A warm weight pressed against him. His eyes jerked open and he remembered he was stranded on a perpetually overcast planet that didn't even seem to be on the star charts, where the local species thought killing human kids was merely quality control.

Ordo's stricken little face looked up into his.

“Kal…”

“You scared, son?”

“Yes.”

“Come on, then.” Skirata shifted position and Ordo scrambled up onto his lap, burying his face in his tunic as if he had never been held or comforted before. He hadn't, of course.

The storm was getting worse. “The lightning can't hurt you here.”

“I know, Kal.” Ordo's voice was muffled. He wouldn't look up. “But it's just like the bombs going off.”

Skirata was going to ask him what he meant, but he knew in an instant that it would make him angry enough to do something stupid if he heard the answer. He hugged Ordo to him and felt the boy's heart pounding in terror.

Ordo was doing pretty well for a four-year-old soldier.

They could learn to be heroes tomorrow. Tonight they needed to be children, reassured that the storm was not a battlefield, and so was nothing to fear.

The lightning illuminated the room in brief, fierce white light: Ordo flinched again. Skirata laid his hand on the boy's head and ruffled his hair.
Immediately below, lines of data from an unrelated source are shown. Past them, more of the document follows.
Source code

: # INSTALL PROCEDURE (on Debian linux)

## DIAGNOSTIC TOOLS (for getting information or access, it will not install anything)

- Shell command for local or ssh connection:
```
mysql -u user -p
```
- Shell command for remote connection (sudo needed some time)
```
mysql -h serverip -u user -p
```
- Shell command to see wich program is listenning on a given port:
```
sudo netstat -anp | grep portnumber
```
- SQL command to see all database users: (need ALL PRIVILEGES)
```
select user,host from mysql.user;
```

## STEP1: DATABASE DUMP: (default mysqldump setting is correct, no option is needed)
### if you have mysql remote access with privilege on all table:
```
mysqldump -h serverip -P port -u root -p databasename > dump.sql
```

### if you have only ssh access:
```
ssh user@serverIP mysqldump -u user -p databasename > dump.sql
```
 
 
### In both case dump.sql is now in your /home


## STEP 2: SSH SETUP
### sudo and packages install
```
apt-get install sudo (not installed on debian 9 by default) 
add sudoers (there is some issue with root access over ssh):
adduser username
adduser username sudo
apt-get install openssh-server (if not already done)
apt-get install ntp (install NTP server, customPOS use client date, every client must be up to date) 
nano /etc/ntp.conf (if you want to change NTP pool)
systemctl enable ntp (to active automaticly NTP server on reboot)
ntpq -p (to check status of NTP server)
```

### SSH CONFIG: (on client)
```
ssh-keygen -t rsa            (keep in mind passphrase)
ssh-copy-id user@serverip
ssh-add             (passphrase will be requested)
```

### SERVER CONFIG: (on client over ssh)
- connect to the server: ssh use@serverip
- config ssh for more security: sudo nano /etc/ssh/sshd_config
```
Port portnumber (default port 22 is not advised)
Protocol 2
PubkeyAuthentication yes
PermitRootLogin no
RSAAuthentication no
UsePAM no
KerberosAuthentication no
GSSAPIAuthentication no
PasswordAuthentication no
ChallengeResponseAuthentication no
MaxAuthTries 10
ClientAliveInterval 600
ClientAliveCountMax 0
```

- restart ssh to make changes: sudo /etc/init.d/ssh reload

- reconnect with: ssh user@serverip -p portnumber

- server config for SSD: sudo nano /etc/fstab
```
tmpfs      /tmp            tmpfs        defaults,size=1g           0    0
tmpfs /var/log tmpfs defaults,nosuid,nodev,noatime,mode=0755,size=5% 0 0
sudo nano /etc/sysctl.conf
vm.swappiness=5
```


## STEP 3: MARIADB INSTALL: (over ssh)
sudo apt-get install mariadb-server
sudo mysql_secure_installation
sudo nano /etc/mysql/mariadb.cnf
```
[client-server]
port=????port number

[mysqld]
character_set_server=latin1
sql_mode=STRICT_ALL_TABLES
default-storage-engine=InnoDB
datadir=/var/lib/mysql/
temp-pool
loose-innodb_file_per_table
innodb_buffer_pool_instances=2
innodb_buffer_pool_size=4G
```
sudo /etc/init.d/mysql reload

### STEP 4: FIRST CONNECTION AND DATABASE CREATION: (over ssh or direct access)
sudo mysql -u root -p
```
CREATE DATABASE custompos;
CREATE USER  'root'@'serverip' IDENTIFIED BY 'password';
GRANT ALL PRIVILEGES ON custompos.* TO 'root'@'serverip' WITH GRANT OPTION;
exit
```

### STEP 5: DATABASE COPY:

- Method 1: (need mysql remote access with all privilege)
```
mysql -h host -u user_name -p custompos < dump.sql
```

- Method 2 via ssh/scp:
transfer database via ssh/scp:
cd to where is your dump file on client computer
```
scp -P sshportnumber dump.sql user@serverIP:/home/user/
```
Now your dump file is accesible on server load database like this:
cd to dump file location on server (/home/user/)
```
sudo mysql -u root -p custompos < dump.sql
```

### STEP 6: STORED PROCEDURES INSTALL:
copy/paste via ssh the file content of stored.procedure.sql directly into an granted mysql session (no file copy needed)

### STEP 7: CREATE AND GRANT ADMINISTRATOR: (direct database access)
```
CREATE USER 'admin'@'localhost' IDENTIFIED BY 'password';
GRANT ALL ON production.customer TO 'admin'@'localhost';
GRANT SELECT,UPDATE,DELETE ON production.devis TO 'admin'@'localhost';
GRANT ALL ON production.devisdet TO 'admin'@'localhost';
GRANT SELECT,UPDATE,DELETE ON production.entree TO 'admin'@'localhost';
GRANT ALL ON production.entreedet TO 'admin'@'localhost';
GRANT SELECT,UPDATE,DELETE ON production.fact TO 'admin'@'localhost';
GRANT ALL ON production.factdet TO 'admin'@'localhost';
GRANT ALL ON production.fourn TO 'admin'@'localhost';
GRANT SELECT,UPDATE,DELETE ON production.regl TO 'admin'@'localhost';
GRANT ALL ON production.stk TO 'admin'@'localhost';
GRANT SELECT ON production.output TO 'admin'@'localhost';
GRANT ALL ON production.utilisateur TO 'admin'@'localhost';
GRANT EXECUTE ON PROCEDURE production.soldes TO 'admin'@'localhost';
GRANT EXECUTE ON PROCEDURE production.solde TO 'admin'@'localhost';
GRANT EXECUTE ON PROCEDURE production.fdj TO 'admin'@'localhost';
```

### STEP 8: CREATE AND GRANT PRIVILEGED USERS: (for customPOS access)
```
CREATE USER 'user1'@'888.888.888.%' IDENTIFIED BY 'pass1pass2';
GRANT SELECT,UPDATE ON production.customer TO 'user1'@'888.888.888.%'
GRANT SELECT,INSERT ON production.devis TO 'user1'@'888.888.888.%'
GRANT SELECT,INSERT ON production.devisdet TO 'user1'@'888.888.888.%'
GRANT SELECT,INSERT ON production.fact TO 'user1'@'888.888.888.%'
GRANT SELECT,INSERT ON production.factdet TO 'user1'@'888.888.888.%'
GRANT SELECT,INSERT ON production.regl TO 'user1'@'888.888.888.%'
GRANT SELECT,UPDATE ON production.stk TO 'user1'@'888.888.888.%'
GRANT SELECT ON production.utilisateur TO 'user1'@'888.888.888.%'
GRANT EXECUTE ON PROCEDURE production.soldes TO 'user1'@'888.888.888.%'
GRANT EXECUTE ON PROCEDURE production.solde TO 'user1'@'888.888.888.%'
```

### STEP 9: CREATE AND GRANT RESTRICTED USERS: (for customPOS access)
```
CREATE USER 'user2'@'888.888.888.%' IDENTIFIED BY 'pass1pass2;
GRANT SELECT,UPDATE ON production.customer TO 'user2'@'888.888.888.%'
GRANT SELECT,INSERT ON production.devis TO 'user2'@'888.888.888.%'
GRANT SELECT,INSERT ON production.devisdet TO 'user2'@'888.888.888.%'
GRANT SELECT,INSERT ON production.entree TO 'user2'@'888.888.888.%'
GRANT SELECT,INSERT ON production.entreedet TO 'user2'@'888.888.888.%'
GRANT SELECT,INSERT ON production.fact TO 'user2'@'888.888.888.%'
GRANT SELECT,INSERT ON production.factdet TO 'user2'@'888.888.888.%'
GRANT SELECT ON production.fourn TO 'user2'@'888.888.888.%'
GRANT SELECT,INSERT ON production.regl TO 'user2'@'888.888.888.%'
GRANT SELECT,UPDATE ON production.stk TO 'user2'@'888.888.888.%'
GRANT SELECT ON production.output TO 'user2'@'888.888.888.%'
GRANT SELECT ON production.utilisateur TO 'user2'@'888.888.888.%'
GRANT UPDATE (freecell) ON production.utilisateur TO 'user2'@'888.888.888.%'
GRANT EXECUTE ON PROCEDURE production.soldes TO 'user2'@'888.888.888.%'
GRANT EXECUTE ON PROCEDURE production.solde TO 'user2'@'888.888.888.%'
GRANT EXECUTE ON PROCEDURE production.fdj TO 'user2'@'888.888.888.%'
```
“It's okay, Ord'ika,” he said softly. “I'm here, son. I'm here.”

Eight years later: Special Forces SO Brigade HQ Barracks, Coruscant, five days after the Battle of Geonosis

Skirata had been detained by Coruscant Security Force officers and for once in his life he hadn't put up a fight.

Technically, he'd been arrested. And now he was the most relieved man in the galaxy, as well as the happiest. He jumped out of the police patrol speeder and winced at the sharp pain in his ankle as he hit the ground. He'd get that sorted out sooner or later, but now wasn't the time.

“Wow, take a look at that,” the pilot said. “They're holding off special ops squads there. You sure there's only six of 'em?”

“Yeah, six is overkill,” Skirata said, discreetly patting his pockets and sleeves to make sure the assorted tools of his trade were in place and ready for use. It was just habit. “But they're probably scared.”

“They're scared?” The pilot snorted. “Hey, you know Fett's dead? Windu topped him.”

“I know,” Skirata said, fighting the urge to ask if he also knew what had happened to little Boba. If the kid was still alive, he needed a dad. “Let's hope the Jedi don't have a problem with all of us Mando'ade.”

The pilot closed the hatch, and Skirata limped across the barracks landing pad. Jedi general Iri Camas, hands on hips with his brown robes flapping in the breeze, watched in a way that Skirata could only describe as suspicious. Two clone troopers waited with him. Skirata thought the Jedi should get his long white hair cut: it wasn't practical or becoming for a soldier to wear his hair to his shoulders.

“Thank you for responding, Sergeant,” Camas said. “And I apologize for the manner of your return. I realize your contract is completed now, so you owe us nothing.”